Аскетическое «я» управляется контролем, <…> контролем, управляющимся традицией <…>. Этот вид специфически традиционного контроля, направление желания приемлемым для традиции образом, стал предметом критики как с точки зрения кантианского просвещения, которое продвигает индивидуализм и автономность с помощью рационального самоконтроля, противостоящего всем формам гетерономности, так и с дионисийской точки зрения Ницше, который критикует аскетическое «я» как слабость27.

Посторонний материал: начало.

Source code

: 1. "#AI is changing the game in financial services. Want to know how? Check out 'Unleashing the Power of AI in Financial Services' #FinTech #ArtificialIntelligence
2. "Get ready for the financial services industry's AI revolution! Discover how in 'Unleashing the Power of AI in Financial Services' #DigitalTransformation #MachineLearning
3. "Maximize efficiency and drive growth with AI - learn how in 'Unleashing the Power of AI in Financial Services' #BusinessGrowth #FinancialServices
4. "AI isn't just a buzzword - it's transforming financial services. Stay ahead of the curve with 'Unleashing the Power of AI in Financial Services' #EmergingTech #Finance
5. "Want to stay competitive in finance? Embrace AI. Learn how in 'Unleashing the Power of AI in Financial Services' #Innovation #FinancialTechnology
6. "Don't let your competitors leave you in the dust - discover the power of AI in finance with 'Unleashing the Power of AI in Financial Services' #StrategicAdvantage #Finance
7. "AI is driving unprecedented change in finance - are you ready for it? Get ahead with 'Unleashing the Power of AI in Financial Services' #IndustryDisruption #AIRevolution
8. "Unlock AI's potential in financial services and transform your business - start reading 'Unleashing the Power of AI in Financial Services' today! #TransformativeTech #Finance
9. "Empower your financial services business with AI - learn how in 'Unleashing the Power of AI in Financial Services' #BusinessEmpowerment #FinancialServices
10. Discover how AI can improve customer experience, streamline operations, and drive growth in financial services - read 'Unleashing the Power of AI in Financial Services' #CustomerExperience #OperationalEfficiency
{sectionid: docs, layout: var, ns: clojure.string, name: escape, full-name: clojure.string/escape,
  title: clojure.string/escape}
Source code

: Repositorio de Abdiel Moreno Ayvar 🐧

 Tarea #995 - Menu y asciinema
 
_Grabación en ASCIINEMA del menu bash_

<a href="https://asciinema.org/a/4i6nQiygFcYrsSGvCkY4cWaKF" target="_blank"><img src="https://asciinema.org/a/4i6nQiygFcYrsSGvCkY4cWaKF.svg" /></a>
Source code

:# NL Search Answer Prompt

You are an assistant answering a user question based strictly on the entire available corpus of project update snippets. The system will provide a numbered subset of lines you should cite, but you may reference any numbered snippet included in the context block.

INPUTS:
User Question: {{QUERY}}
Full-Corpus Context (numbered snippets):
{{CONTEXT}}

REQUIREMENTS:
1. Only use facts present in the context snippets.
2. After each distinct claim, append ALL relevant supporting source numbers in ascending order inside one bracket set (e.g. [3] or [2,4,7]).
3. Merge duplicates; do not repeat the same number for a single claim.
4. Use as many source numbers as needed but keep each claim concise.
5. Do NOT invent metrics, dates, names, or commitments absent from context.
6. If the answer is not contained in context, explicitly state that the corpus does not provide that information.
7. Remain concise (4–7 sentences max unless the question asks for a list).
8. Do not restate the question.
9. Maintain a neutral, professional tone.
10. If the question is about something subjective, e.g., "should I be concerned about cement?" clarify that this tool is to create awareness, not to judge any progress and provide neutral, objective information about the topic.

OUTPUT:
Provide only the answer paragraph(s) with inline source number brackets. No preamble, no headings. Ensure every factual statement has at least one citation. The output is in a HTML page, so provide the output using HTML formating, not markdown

Таким образом, пределом гибкости понятия аскезы является гетерономность. В этой перспективе черта проходила бы не столько между «антимирским» и «мирским» типами аскезы, сколько между отсылкой к традиции и установкой на автономность. Можно было бы возразить, что это лишь разница в акценте, скорее градуальная, чем принципиальная. Тем не менее она непосредственно влияет на интерпретацию текстов. Ярким примером могут служить разные интерпретации «Доктора Живаго» Б. Л. Пастернака, а именно поведения антагонистов Юрия Живаго и Павла Антипова. В рецепции романа как «аскет» обычно воспринимался Антипов (впоследствии Стрельников)28. Он – «монах» революции, спасающий мир, который он презирает. Живаго, с другой стороны, не собирается переделать мир, он живет восприимчивостью, он во многом пассивно «получает» мир – как лучи вечернего света. Никакого «аскетизма» в нем нет, более того, у него в целом скорее распущенный образ жизни. Недавно М. Келли сменила перспективу и описала поэтическую работу Юрия Живаго (с литургическими текстами) как аскетическую. Келли пишет об аскезе как модусе «трансдисфигурации» культуры с помощью свободного обращения к традиции, то есть церковным канонам, которые становятся «Стихотворениями Юрия Живаго»29. Несомненно, обе перспективы – Антипов как революционный аскет, с одной стороны, Живаго как культуротворческий поэт-аскет, заново изобретающий традиции, с другой, – обоснованны. Важно только видеть напряжение между ними. При этом нельзя забывать, что у русской интеллигенции с позднего XIX века присутствовали данные для обоих пониманий. В этом смысле представляется весьма последовательным, что в романе о перипетиях русской интеллигенции сосуществуют непримиримые версии аскетизма.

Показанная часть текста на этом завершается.